[[ The input open ]]

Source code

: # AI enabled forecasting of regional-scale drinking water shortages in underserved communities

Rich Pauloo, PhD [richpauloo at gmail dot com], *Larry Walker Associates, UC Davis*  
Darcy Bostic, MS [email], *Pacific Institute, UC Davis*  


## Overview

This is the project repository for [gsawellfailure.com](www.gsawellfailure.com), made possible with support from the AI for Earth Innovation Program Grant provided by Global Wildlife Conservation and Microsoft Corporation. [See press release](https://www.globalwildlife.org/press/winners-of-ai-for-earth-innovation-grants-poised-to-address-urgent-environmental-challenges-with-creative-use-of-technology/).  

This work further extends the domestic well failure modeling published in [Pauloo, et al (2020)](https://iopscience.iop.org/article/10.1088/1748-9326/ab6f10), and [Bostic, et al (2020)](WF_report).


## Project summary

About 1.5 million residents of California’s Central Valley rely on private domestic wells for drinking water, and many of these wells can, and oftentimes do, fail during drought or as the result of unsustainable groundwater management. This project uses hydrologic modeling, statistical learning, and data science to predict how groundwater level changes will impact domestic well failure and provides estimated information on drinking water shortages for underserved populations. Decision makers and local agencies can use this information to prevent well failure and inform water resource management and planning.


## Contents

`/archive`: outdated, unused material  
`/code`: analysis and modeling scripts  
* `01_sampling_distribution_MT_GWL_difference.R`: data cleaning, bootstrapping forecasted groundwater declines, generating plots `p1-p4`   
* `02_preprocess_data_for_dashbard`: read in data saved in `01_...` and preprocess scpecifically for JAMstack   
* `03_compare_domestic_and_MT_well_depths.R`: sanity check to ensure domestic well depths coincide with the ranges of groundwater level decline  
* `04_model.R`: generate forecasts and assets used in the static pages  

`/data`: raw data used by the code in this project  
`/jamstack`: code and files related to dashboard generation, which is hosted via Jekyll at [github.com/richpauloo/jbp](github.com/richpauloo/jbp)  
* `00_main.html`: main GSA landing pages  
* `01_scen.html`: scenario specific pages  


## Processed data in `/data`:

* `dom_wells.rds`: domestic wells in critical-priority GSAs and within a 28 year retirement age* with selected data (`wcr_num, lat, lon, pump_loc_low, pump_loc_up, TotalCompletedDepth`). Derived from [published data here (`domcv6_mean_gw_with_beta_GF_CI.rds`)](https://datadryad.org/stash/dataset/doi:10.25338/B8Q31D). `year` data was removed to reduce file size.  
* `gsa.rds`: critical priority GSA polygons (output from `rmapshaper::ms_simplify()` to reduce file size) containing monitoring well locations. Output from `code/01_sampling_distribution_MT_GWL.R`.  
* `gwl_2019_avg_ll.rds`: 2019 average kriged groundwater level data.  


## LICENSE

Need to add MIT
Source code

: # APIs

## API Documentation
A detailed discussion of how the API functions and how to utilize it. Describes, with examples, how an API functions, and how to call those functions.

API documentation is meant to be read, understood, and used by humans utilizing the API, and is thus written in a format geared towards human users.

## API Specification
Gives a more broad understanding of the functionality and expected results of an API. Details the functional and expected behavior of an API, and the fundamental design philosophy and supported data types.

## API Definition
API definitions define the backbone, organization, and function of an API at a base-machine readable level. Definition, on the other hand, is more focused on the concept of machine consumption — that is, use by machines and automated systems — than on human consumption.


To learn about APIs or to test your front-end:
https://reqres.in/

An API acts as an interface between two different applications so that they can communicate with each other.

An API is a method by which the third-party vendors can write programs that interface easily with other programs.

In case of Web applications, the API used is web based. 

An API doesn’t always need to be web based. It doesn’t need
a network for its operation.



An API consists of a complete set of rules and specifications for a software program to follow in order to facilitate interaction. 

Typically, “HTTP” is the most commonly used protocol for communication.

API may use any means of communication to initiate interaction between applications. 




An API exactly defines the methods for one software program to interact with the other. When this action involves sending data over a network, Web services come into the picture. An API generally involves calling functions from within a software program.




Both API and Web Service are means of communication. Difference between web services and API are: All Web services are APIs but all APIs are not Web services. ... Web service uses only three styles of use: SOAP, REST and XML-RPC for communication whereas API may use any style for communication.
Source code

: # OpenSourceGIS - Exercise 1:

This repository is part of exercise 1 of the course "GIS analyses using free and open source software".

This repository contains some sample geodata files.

[[ The input closed ]]

## Your assignment
Take the lines above from the first through the one containing "## Project summary" and reproduce them exactly; include nothing else.

## Written reply
Source code

: # AI enabled forecasting of regional-scale drinking water shortages in underserved communities

Rich Pauloo, PhD [richpauloo at gmail dot com], *Larry Walker Associates, UC Davis*  
Darcy Bostic, MS [email], *Pacific Institute, UC Davis*  


## Overview

This is the project repository for [gsawellfailure.com](www.gsawellfailure.com), made possible with support from the AI for Earth Innovation Program Grant provided by Global Wildlife Conservation and Microsoft Corporation. [See press release](https://www.globalwildlife.org/press/winners-of-ai-for-earth-innovation-grants-poised-to-address-urgent-environmental-challenges-with-creative-use-of-technology/).  

This work further extends the domestic well failure modeling published in [Pauloo, et al (2020)](https://iopscience.iop.org/article/10.1088/1748-9326/ab6f10), and [Bostic, et al (2020)](WF_report).


## Project summary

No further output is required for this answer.